Recorded information START

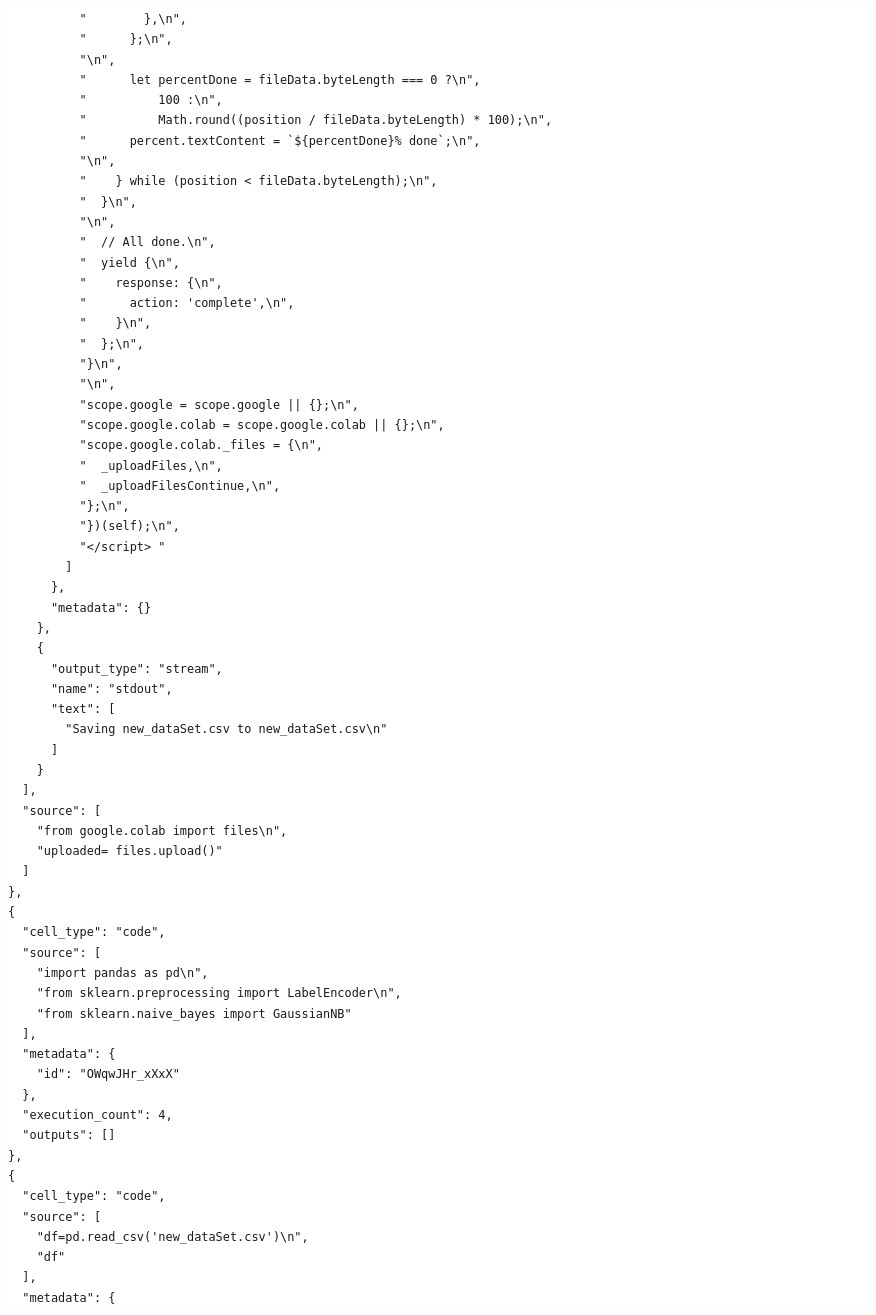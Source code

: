               "        },\n",
              "      };\n",
              "\n",
              "      let percentDone = fileData.byteLength === 0 ?\n",
              "          100 :\n",
              "          Math.round((position / fileData.byteLength) * 100);\n",
              "      percent.textContent = `${percentDone}% done`;\n",
              "\n",
              "    } while (position < fileData.byteLength);\n",
              "  }\n",
              "\n",
              "  // All done.\n",
              "  yield {\n",
              "    response: {\n",
              "      action: 'complete',\n",
              "    }\n",
              "  };\n",
              "}\n",
              "\n",
              "scope.google = scope.google || {};\n",
              "scope.google.colab = scope.google.colab || {};\n",
              "scope.google.colab._files = {\n",
              "  _uploadFiles,\n",
              "  _uploadFilesContinue,\n",
              "};\n",
              "})(self);\n",
              "</script> "
            ]
          },
          "metadata": {}
        },
        {
          "output_type": "stream",
          "name": "stdout",
          "text": [
            "Saving new_dataSet.csv to new_dataSet.csv\n"
          ]
        }
      ],
      "source": [
        "from google.colab import files\n",
        "uploaded= files.upload()"
      ]
    },
    {
      "cell_type": "code",
      "source": [
        "import pandas as pd\n",
        "from sklearn.preprocessing import LabelEncoder\n",
        "from sklearn.naive_bayes import GaussianNB"
      ],
      "metadata": {
        "id": "OWqwJHr_xXxX"
      },
      "execution_count": 4,
      "outputs": []
    },
    {
      "cell_type": "code",
      "source": [
        "df=pd.read_csv('new_dataSet.csv')\n",
        "df"
      ],
      "metadata": {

Recorded information END

» Exercise directions
Could you please return the entries above exactly, minus the pictures?

» Result of the task
Source code

:               "        },\n",
              "      };\n",
              "\n",
              "      let percentDone = fileData.byteLength === 0 ?\n",
              "          100 :\n",
              "          Math.round((position / fileData.byteLength) * 100);\n",
              "      percent.textContent = `${percentDone}% done`;\n",
              "\n",
              "    } while (position < fileData.byteLength);\n",
              "  }\n",
              "\n",
              "  // All done.\n",
              "  yield {\n",
              "    response: {\n",
              "      action: 'complete',\n",
              "    }\n",
              "  };\n",
              "}\n",
              "\n",
              "scope.google = scope.google || {};\n",
              "scope.google.colab = scope.google.colab || {};\n",
              "scope.google.colab._files = {\n",
              "  _uploadFiles,\n",
              "  _uploadFilesContinue,\n",
              "};\n",
              "})(self);\n",
              "</script> "
            ]
          },
          "metadata": {}
        },
        {
          "output_type": "stream",
          "name": "stdout",
          "text": [
            "Saving new_dataSet.csv to new_dataSet.csv\n"
          ]
        }
      ],
      "source": [
        "from google.colab import files\n",
        "uploaded= files.upload()"
      ]
    },
    {
      "cell_type": "code",
      "source": [
        "import pandas as pd\n",
        "from sklearn.preprocessing import LabelEncoder\n",
        "from sklearn.naive_bayes import GaussianNB"
      ],
      "metadata": {
        "id": "OWqwJHr_xXxX"
      },
      "execution_count": 4,
      "outputs": []
    },
    {
      "cell_type": "code",
      "source": [
        "df=pd.read_csv('new_dataSet.csv')\n",
        "df"
      ],
      "metadata": {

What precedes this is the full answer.